Return the data below exactly, please, but drop the pictures.

--- Collected data ---

───

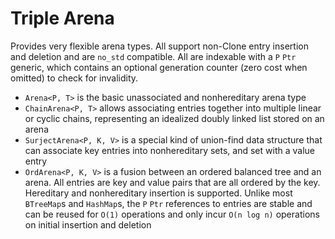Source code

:# Triple Arena

Provides very flexible arena types. All support non-Clone entry insertion and deletion and
are `no_std` compatible. All are indexable with a `P` `Ptr` generic, which contains an optional
generation counter (zero cost when omitted) to check for invalidity. 

- `Arena<P, T>` is the basic unassociated and nonhereditary arena type
- `ChainArena<P, T>` allows associating entries together into multiple linear or cyclic chains,
  representing an idealized doubly linked list stored on an arena
- `SurjectArena<P, K, V>` is a special kind of union-find data structure that can associate key
  entries into nonhereditary sets, and set with a value entry
- `OrdArena<P, K, V>` is a fusion between an ordered balanced tree and an arena. All entries are
  key and value pairs that are all ordered by the key. Hereditary and nonhereditary insertion is
  supported. Unlike most `BTreeMap`s and `HashMap`s, the `P` `Ptr` references to entries are stable
  and can be reused for `O(1)` operations and only incur `O(n log n)` operations on initial
  insertion and deletion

───

--- SOLUTION ---
Source code

:# Triple Arena

Provides very flexible arena types. All support non-Clone entry insertion and deletion and
are `no_std` compatible. All are indexable with a `P` `Ptr` generic, which contains an optional
generation counter (zero cost when omitted) to check for invalidity. 

- `Arena<P, T>` is the basic unassociated and nonhereditary arena type
- `ChainArena<P, T>` allows associating entries together into multiple linear or cyclic chains,
  representing an idealized doubly linked list stored on an arena
- `SurjectArena<P, K, V>` is a special kind of union-find data structure that can associate key
  entries into nonhereditary sets, and set with a value entry
- `OrdArena<P, K, V>` is a fusion between an ordered balanced tree and an arena. All entries are
  key and value pairs that are all ordered by the key. Hereditary and nonhereditary insertion is
  supported. Unlike most `BTreeMap`s and `HashMap`s, the `P` `Ptr` references to entries are stable
  and can be reused for `O(1)` operations and only incur `O(n log n)` operations on initial
  insertion and deletion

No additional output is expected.